>>

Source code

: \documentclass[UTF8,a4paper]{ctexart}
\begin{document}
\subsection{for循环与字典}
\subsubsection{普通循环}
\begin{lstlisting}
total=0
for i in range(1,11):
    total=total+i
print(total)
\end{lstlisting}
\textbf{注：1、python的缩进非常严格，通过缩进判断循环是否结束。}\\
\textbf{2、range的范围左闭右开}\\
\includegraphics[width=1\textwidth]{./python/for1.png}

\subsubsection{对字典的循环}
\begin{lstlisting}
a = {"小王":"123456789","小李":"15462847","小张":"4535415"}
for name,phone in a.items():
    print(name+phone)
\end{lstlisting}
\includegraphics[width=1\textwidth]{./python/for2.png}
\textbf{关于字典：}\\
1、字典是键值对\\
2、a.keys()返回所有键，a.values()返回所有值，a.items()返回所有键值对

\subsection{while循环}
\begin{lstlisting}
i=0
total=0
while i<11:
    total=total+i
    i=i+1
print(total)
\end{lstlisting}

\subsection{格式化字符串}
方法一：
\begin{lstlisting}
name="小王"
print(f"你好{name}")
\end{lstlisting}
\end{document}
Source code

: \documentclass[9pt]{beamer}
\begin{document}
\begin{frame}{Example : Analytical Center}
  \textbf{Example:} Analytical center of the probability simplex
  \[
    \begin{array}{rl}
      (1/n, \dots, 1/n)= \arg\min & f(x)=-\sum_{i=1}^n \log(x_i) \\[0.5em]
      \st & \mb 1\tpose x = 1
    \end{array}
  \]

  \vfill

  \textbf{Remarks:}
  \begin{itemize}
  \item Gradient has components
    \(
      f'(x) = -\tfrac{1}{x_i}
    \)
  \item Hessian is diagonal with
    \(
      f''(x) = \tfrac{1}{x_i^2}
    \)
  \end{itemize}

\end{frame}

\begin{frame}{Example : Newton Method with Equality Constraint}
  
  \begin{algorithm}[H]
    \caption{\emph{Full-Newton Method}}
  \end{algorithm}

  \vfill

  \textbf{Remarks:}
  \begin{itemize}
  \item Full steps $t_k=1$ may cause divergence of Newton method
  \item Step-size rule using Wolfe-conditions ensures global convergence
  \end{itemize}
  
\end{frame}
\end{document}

<<

WORK ORDER:
Using the entries above, return each line in which the word "phone" occurs.

ANSWER TO THIS EXERCISE:
for name,phone in a.items():
    print(name+phone)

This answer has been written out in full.